What you are asked to do
Every line of the data below that holds the string "Eclipse" needs to be reported.

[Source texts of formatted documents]
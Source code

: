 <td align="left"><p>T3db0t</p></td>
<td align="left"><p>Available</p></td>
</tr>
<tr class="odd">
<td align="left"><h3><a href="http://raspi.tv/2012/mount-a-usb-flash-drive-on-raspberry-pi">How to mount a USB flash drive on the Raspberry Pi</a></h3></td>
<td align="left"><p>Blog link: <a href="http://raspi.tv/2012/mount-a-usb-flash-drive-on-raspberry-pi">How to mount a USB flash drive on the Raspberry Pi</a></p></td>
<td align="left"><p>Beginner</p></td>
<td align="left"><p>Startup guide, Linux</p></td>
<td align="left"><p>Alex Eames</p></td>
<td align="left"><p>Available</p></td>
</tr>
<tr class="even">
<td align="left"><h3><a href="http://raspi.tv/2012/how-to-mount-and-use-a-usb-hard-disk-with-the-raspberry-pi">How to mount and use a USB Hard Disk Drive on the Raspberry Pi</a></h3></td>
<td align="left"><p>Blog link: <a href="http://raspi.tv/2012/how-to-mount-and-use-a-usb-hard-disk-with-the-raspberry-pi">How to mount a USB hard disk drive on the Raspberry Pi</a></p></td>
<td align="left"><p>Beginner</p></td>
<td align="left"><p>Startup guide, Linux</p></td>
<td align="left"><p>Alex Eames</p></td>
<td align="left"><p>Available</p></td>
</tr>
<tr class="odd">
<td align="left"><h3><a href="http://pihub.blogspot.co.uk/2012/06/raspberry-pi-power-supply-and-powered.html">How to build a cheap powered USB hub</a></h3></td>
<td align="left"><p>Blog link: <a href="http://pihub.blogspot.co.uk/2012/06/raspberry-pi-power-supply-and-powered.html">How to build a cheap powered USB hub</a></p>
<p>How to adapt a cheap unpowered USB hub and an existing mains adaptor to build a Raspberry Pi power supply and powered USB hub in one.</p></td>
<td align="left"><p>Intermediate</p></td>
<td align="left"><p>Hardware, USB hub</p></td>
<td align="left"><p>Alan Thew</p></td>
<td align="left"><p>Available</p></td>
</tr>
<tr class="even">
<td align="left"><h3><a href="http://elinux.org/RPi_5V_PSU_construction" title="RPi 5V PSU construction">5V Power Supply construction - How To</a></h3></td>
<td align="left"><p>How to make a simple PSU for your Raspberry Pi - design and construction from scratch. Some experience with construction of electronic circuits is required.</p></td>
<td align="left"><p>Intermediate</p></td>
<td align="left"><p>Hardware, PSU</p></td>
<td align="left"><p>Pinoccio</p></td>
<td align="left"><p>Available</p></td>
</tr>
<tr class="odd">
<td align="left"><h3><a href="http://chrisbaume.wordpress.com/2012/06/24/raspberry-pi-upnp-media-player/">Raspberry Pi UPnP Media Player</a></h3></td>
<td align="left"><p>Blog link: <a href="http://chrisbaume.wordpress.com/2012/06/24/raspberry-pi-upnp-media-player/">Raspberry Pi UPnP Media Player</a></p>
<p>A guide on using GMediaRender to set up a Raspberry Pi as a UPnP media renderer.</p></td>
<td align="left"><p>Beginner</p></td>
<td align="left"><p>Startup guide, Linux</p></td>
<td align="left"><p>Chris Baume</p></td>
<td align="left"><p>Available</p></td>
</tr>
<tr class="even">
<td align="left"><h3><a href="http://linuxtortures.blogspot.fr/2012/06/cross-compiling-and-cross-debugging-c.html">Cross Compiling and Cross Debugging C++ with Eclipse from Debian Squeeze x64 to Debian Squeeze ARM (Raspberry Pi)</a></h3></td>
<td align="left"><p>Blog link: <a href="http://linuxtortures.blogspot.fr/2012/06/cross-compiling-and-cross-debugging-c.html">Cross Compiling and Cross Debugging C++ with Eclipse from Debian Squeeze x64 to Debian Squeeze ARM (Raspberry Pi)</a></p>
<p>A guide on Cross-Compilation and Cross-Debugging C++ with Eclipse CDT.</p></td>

Answer to this problem
<td align="left"><h3><a href="http://linuxtortures.blogspot.fr/2012/06/cross-compiling-and-cross-debugging-c.html">Cross Compiling and Cross Debugging C++ with Eclipse from Debian Squeeze x64 to Debian Squeeze ARM (Raspberry Pi)</a></h3></td>
<td align="left"><p>Blog link: <a href="http://linuxtortures.blogspot.fr/2012/06/cross-compiling-and-cross-debugging-c.html">Cross Compiling and Cross Debugging C++ with Eclipse from Debian Squeeze x64 to Debian Squeeze ARM (Raspberry Pi)</a></p>
<p>A guide on Cross-Compilation and Cross-Debugging C++ with Eclipse CDT.</p></td>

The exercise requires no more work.